Work request: Please repeat the data below exactly, with the pictures removed.

Provided records:
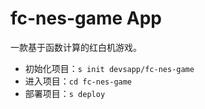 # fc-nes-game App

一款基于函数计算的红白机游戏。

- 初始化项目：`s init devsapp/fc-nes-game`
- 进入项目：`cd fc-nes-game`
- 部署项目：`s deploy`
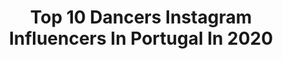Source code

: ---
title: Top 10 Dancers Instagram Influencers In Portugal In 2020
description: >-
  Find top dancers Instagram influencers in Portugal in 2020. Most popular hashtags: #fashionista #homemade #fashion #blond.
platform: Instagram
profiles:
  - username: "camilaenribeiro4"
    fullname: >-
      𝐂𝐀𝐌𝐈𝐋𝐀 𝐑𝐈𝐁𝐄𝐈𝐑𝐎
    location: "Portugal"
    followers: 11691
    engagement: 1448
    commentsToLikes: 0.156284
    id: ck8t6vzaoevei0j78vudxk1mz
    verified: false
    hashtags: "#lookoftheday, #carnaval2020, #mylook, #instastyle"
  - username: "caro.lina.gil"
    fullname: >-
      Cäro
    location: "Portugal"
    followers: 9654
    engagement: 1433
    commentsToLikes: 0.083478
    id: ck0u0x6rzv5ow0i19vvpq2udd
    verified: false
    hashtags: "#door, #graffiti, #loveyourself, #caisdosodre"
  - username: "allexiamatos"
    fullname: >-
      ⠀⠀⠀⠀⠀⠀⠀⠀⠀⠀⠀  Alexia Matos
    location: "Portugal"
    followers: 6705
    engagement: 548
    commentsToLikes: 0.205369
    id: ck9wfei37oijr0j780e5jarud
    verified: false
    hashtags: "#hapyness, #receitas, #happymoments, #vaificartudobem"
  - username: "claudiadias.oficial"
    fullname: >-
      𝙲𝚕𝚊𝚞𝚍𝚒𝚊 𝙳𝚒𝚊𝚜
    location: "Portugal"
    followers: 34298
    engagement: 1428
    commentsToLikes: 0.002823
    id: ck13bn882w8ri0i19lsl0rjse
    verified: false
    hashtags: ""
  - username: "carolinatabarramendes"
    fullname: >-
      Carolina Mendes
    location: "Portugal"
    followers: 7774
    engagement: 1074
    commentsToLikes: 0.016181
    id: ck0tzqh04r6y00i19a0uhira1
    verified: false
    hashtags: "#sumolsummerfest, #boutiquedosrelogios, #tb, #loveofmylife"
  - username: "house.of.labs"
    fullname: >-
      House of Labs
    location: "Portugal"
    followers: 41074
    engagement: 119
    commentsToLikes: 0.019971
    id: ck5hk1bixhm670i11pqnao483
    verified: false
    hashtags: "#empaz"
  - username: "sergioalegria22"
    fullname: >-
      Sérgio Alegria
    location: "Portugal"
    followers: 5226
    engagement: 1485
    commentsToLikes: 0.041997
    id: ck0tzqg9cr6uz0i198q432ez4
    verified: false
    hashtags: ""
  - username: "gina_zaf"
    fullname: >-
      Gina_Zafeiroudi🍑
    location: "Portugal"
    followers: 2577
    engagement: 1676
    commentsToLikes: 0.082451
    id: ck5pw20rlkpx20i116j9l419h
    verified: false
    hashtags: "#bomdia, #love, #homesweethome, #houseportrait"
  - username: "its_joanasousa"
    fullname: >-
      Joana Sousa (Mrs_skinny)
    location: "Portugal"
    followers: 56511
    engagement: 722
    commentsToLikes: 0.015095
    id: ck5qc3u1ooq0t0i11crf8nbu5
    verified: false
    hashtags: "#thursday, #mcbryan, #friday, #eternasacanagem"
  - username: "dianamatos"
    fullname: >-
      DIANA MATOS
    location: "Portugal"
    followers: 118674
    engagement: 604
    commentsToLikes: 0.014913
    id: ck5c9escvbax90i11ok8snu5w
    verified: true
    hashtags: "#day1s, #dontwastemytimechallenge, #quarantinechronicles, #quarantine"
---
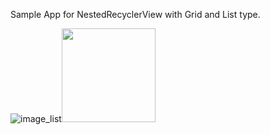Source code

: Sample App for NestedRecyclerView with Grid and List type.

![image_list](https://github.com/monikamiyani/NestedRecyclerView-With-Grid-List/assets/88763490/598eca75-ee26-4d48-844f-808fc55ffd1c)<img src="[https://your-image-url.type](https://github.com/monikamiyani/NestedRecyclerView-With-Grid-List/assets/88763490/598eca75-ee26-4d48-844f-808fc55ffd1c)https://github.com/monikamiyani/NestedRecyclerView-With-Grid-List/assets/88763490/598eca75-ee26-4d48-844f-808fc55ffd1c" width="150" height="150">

Answer space:
 # fc-nes-game App

一款基于函数计算的红白机游戏。

- 初始化项目：`s init devsapp/fc-nes-game`
- 进入项目：`cd fc-nes-game`
- 部署项目：`s deploy`
Source code

: ---
title: Top 10 Dancers Instagram Influencers In Portugal In 2020
description: >-
  Find top dancers Instagram influencers in Portugal in 2020. Most popular hashtags: #fashionista #homemade #fashion #blond.
platform: Instagram
profiles:
  - username: "camilaenribeiro4"
    fullname: >-
      𝐂𝐀𝐌𝐈𝐋𝐀 𝐑𝐈𝐁𝐄𝐈𝐑𝐎
    location: "Portugal"
    followers: 11691
    engagement: 1448
    commentsToLikes: 0.156284
    id: ck8t6vzaoevei0j78vudxk1mz
    verified: false
    hashtags: "#lookoftheday, #carnaval2020, #mylook, #instastyle"
  - username: "caro.lina.gil"
    fullname: >-
      Cäro
    location: "Portugal"
    followers: 9654
    engagement: 1433
    commentsToLikes: 0.083478
    id: ck0u0x6rzv5ow0i19vvpq2udd
    verified: false
    hashtags: "#door, #graffiti, #loveyourself, #caisdosodre"
  - username: "allexiamatos"
    fullname: >-
      ⠀⠀⠀⠀⠀⠀⠀⠀⠀⠀⠀  Alexia Matos
    location: "Portugal"
    followers: 6705
    engagement: 548
    commentsToLikes: 0.205369
    id: ck9wfei37oijr0j780e5jarud
    verified: false
    hashtags: "#hapyness, #receitas, #happymoments, #vaificartudobem"
  - username: "claudiadias.oficial"
    fullname: >-
      𝙲𝚕𝚊𝚞𝚍𝚒𝚊 𝙳𝚒𝚊𝚜
    location: "Portugal"
    followers: 34298
    engagement: 1428
    commentsToLikes: 0.002823
    id: ck13bn882w8ri0i19lsl0rjse
    verified: false
    hashtags: ""
  - username: "carolinatabarramendes"
    fullname: >-
      Carolina Mendes
    location: "Portugal"
    followers: 7774
    engagement: 1074
    commentsToLikes: 0.016181
    id: ck0tzqh04r6y00i19a0uhira1
    verified: false
    hashtags: "#sumolsummerfest, #boutiquedosrelogios, #tb, #loveofmylife"
  - username: "house.of.labs"
    fullname: >-
      House of Labs
    location: "Portugal"
    followers: 41074
    engagement: 119
    commentsToLikes: 0.019971
    id: ck5hk1bixhm670i11pqnao483
    verified: false
    hashtags: "#empaz"
  - username: "sergioalegria22"
    fullname: >-
      Sérgio Alegria
    location: "Portugal"
    followers: 5226
    engagement: 1485
    commentsToLikes: 0.041997
    id: ck0tzqg9cr6uz0i198q432ez4
    verified: false
    hashtags: ""
  - username: "gina_zaf"
    fullname: >-
      Gina_Zafeiroudi🍑
    location: "Portugal"
    followers: 2577
    engagement: 1676
    commentsToLikes: 0.082451
    id: ck5pw20rlkpx20i116j9l419h
    verified: false
    hashtags: "#bomdia, #love, #homesweethome, #houseportrait"
  - username: "its_joanasousa"
    fullname: >-
      Joana Sousa (Mrs_skinny)
    location: "Portugal"
    followers: 56511
    engagement: 722
    commentsToLikes: 0.015095
    id: ck5qc3u1ooq0t0i11crf8nbu5
    verified: false
    hashtags: "#thursday, #mcbryan, #friday, #eternasacanagem"
  - username: "dianamatos"
    fullname: >-
      DIANA MATOS
    location: "Portugal"
    followers: 118674
    engagement: 604
    commentsToLikes: 0.014913
    id: ck5c9escvbax90i11ok8snu5w
    verified: true
    hashtags: "#day1s, #dontwastemytimechallenge, #quarantinechronicles, #quarantine"
---
Source code

: Sample App for NestedRecyclerView with Grid and List type.

![image_list](https://github.com/monikamiyani/NestedRecyclerView-With-Grid-List/assets/88763490/598eca75-ee26-4d48-844f-808fc55ffd1c)<img src="[https://your-image-url.type](https://github.com/monikamiyani/NestedRecyclerView-With-Grid-List/assets/88763490/598eca75-ee26-4d48-844f-808fc55ffd1c)https://github.com/monikamiyani/NestedRecyclerView-With-Grid-List/assets/88763490/598eca75-ee26-4d48-844f-808fc55ffd1c" width="150" height="150">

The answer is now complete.